Na Cidade do México, o peso opera com ligeira valorização, cotado a 17,45 por dólar, mantendo-se abaixo da barreira das 17,50 unidades. A moeda mexicana beneficia da expectativa de fluxos associados ao nearshoring e ao Mundial de Futebol de 2026, bem como da perspetiva de flexibilização das taxas pela Fed no final de 2025 e em 2026, o que tenderia a enfraquecer o dólar à escala global. As projeções de instituições financeiras e da Secretaria de Hacienda apontam, contudo, para um regresso a um intervalo entre 19,30 e 20,50 pesos por dólar no encerramento de 2026, o que sugere que a atual força do peso pode ser temporária.

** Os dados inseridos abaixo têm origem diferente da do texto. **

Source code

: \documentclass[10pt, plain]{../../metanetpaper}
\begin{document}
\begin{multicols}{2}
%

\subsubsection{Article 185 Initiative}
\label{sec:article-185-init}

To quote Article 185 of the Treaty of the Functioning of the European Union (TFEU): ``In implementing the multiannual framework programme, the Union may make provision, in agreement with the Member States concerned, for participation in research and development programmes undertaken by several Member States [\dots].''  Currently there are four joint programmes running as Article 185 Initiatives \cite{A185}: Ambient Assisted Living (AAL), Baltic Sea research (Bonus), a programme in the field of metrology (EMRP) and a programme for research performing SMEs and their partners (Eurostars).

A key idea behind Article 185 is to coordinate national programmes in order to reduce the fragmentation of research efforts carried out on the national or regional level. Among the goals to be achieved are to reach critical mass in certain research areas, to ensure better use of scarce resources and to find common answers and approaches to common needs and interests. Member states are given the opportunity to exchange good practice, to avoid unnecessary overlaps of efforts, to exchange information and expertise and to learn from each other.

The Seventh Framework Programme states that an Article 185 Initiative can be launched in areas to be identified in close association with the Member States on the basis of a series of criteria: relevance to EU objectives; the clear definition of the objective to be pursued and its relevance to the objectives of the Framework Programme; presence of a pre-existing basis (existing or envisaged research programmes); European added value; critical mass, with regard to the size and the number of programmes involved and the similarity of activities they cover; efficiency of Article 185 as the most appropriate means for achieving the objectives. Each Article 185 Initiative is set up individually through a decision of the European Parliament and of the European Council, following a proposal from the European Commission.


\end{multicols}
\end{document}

O pano de fundo internacional é de um dólar sob pressão, com o índice da moeda americana a recuar após o fraco relatório de emprego nos EUA, enquanto o euro se mantém próximo de 1,14 dólares e o rublo russo ensaia uma ligeira recuperação face à moeda única europeia. O próximo marco factual a acompanhar será a apresentação do plano argentino para a dívida em dólar, que poderá influenciar as expectativas cambiais no Cone Sul, e a reação dos mercados emergentes à trajetória das taxas de juro americanas nas próximas reuniões da Fed.